**Task to complete:**
Sort through the entries below and pull out lines containing the word "weight".
%%
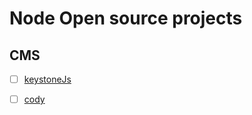 
# Node Open source projects


## CMS

 - [ ] [keystoneJs](http://keystonejs.com/)
 - [ ] [cody](http://howest.cody-cms.org/en/)


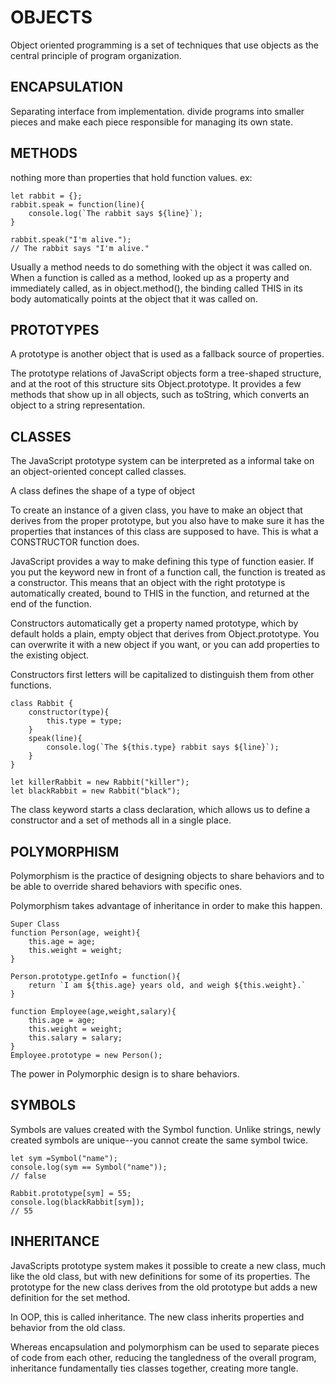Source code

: # OBJECTS

Object oriented programming is a set of techniques that use objects as the central principle of program organization.

## ENCAPSULATION

Separating interface from implementation.
divide programs into smaller pieces and make each piece responsible for managing its own state.

## METHODS

nothing more than properties that hold function values. ex:

    let rabbit = {};
    rabbit.speak = function(line){
        console.log(`The rabbit says ${line}`);
    }

    rabbit.speak("I'm alive.");
    // The rabbit says "I'm alive."

Usually a method needs to do something with the object it was called on. When a function is called as a method, looked up as a property and immediately called, as in object.method(), the binding called THIS in its body automatically points at the object that it was called on.

## PROTOTYPES
A prototype is another object that is used as a fallback source of properties.

The prototype relations of JavaScript objects form a tree-shaped structure, and at the root of this structure sits Object.prototype. It provides a few methods that show up in all objects, such as toString, which converts an object to a string representation.

## CLASSES
The JavaScript prototype system can be interpreted as a informal take on an object-oriented concept called classes.

A class defines the shape of a type of object

To create an instance of a given class, you have to make an object that derives from the proper prototype, but you also have to make sure it has the properties that instances of this class are supposed to have. This is what a CONSTRUCTOR function does.

JavaScript provides a way to make defining this type of function easier. If you put the keyword new in front of a function call, the function is treated as a constructor. This means that an object with the right prototype is automatically created, bound to THIS in the function, and returned at the end of the function.

Constructors automatically get a property named prototype, which by default holds a plain, empty object that derives from Object.prototype. You can overwrite it with a new object if you want, or you can add properties to the existing object.

Constructors first letters will be capitalized to distinguish them from other functions.

    class Rabbit {
        constructor(type){
            this.type = type;
        }
        speak(line){
            console.log(`The ${this.type} rabbit says ${line}`);
        }
    }

    let killerRabbit = new Rabbit("killer");
    let blackRabbit = new Rabbit("black");

The class keyword starts a class declaration, which allows us to define a constructor and a set of methods all in a single place.

## POLYMORPHISM
Polymorphism is the practice of designing objects to share behaviors and to be able to override shared behaviors with specific ones.

Polymorphism takes advantage of inheritance in order to make this happen.

    Super Class
    function Person(age, weight){
        this.age = age;
        this.weight = weight;
    }

    Person.prototype.getInfo = function(){
        return `I am ${this.age} years old, and weigh ${this.weight}.`
    }

    function Employee(age,weight,salary){
        this.age = age;
        this.weight = weight;
        this.salary = salary;
    }
    Employee.prototype = new Person();

The power in Polymorphic design is to share behaviors.

## SYMBOLS
Symbols are values created with the Symbol function. Unlike strings, newly created symbols are unique--you cannot create the same symbol twice.

    let sym =Symbol("name");
    console.log(sym == Symbol("name"));
    // false

    Rabbit.prototype[sym] = 55;
    console.log(blackRabbit[sym]);
    // 55

## INHERITANCE
JavaScripts prototype system makes it possible to create a new class, much like the old class, but with new definitions for some of its properties. The prototype for the new class derives from the old prototype but adds a new definition for the set method.

In OOP, this is called inheritance. The new class inherits properties and behavior from the old class.

Whereas encapsulation and polymorphism can be used to separate pieces of code from each other, reducing the tangledness of the overall program, inheritance fundamentally ties classes together, creating more tangle.
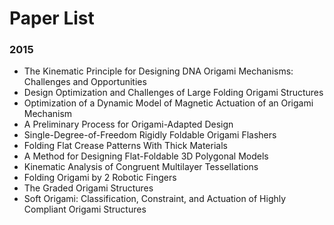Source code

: # Paper List

### 2015
* The Kinematic Principle for Designing DNA Origami Mechanisms: Challenges and Opportunities
* Design Optimization and Challenges of Large Folding Origami Structures
* Optimization of a Dynamic Model of Magnetic Actuation of an Origami Mechanism
* A Preliminary Process for Origami-Adapted Design
* Single-Degree-of-Freedom Rigidly Foldable Origami Flashers
* Folding Flat Crease Patterns With Thick Materials
* A Method for Designing Flat-Foldable 3D Polygonal Models
* Kinematic Analysis of Congruent Multilayer Tessellations
* Folding Origami by 2 Robotic Fingers
* The Graded Origami Structures
* Soft Origami: Classification, Constraint, and Actuation of Highly Compliant Origami Structures

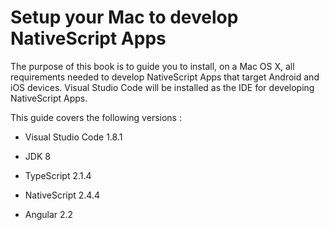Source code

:# Setup your Mac to develop NativeScript Apps

The purpose of this book is to guide you to install, on a Mac OS X, all requirements needed to develop NativeScript Apps that target Android and iOS devices. Visual Studio Code will be installed as the IDE for developing NativeScript Apps.

This guide covers the following versions :

* Visual Studio Code 1.8.1

* JDK 8

* TypeScript 2.1.4

* NativeScript 2.4.4

* Angular 2.2



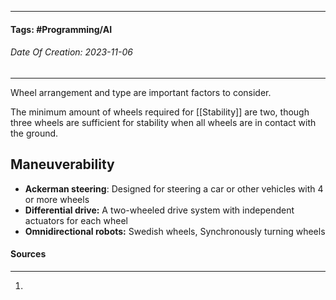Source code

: __________________________________________________________________________
#### **Tags:** #Programming/AI 
###### *Date Of Creation: 2023-11-06*
__________________________________________________________________________

Wheel arrangement and type are important factors to consider.

The minimum amount of wheels required for [[Stability]] are two, though three wheels are sufficient for stability when all wheels are in contact with the ground.
## Maneuverability
- **Ackerman steering**: Designed for steering a car or other vehicles with 4 or more wheels
- **Differential drive:** A two-wheeled drive system with independent actuators for each wheel
- **Omnidirectional robots:** Swedish wheels, Synchronously turning wheels
#### Sources
__________________________________________________________________________
1.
%%
**Response:**
    function Person(age, weight){
        this.weight = weight;
        return `I am ${this.age} years old, and weigh ${this.weight}.`
    function Employee(age,weight,salary){
        this.weight = weight;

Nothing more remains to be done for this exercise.